Instead, decant the barren solution, then proceed directly to the washing cycles. After the final rinse, you can force dry the gold right in the beaker, taking care to not allow any to be lost by steam explosions. Swirl the gold frequently so it can't form steam bubbles, then force dry it until no vapors are emitted. When gold has been well washed, it usually will agglomerate into clumps, which are much easier to handle, and you don't leave anything behind in a filter. 

By the way, congratulations on a job well done! :wink: 

Harold


----------



## wop1969 (Mar 20, 2009)

Thanks on the congrat Harold. 

What a great way to deal with the mud  I filtered another small batch today and melted it, WHat a pain getting it out of the filter just like you said and I know thier was loss and now I will have to rinse the filter into another batch witch seems a waste of time. I will use the method you described next time for sure.


----------



## wop1969 (Mar 20, 2009)

wop1969 said:


> Also after I dropped the gold the HCL/CL turned clear and I strarted another run with it and it seems work better then the fresh HCL



Ok like i stated this works great but this solution was HCL/CL befor and now when I droped in a test peice, the gold has desolved into the solution LOL I should have seen that coming. So the jist of it is use reclaimed HCL/PX for getting foils and use reclaimed HCL/CL to desolve the foils Only. 
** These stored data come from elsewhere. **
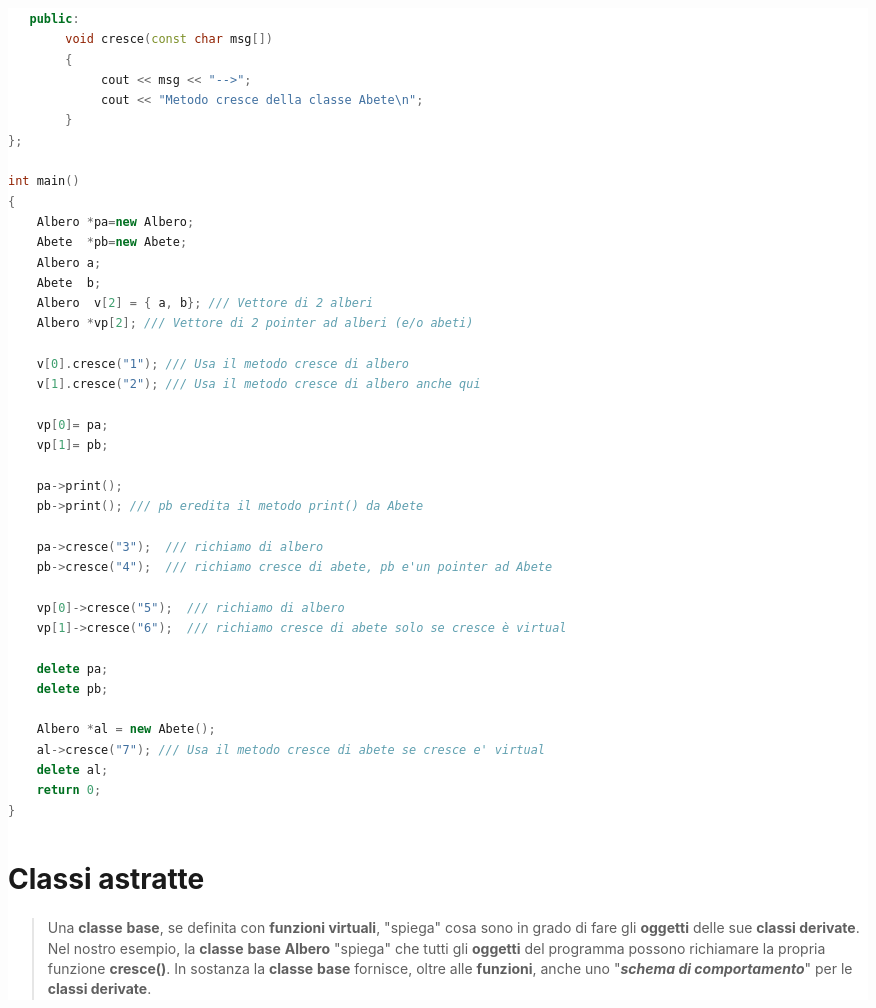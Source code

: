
 ```cpp
   public:
        void cresce(const char msg[])
        {
             cout << msg << "-->";
             cout << "Metodo cresce della classe Abete\n";
        }
};

int main()
{
    Albero *pa=new Albero;
    Abete  *pb=new Abete;
    Albero a;
    Abete  b;
    Albero  v[2] = { a, b}; /// Vettore di 2 alberi 
    Albero *vp[2]; /// Vettore di 2 pointer ad alberi (e/o abeti)

    v[0].cresce("1"); /// Usa il metodo cresce di albero 
    v[1].cresce("2"); /// Usa il metodo cresce di albero anche qui

    vp[0]= pa;
    vp[1]= pb;
    
    pa->print(); 
    pb->print(); /// pb eredita il metodo print() da Abete

    pa->cresce("3");  /// richiamo di albero
    pb->cresce("4");  /// richiamo cresce di abete, pb e'un pointer ad Abete

    vp[0]->cresce("5");  /// richiamo di albero
    vp[1]->cresce("6");  /// richiamo cresce di abete solo se cresce è virtual

    delete pa;
    delete pb;

    Albero *al = new Abete();
    al->cresce("7"); /// Usa il metodo cresce di abete se cresce e' virtual
    delete al;
    return 0;
}
```



# Classi astratte

> Una **classe** **base**, se definita con **funzioni virtuali**, "spiega" cosa sono in grado di fare gli **oggetti** delle sue **classi derivate**. Nel nostro esempio, la **classe** **base** **Albero** "spiega" che tutti gli **oggetti** del programma possono richiamare la propria funzione **cresce()**. In sostanza la **classe** **base** fornisce, oltre alle **funzioni**, anche uno "***schema di comportamento***" per le **classi derivate**.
Mabey if I let the HCL/CL sit it would gas off the CL and could then be mixed with PX to get foils ?


----------



## glorycloud (Mar 23, 2009)

I have an ounce of gold in solution as auric cloride. I am wanting to precipitate out the gold with SMB. Do I need to dilute with water first? All the gold came from closely cut fingers and I don't think that there should be silver in the solution.

Secondly, would anyone recommend how much SMB I should use to precipitate out an ounce of gold?

Muchas gracias!!


----------



## wop1969 (Mar 23, 2009)

Ok I am no expert but I have done this once with good success so I will explain the directions I used 

One thing on SMB it depends on the ammount of AuCl and the gold concentraion in the AuCl, look at my avatar, that is the amount of AuCl these instructions are intended for. I am sure their are variables but all that really matters in the end is that the gold precips 
as for preciping an ounce ,you should wait for an expert to comment on the water/SMB amounts I describe below, I am almost sure it would take more to precip and ounce. ( I wish that was my only delema) 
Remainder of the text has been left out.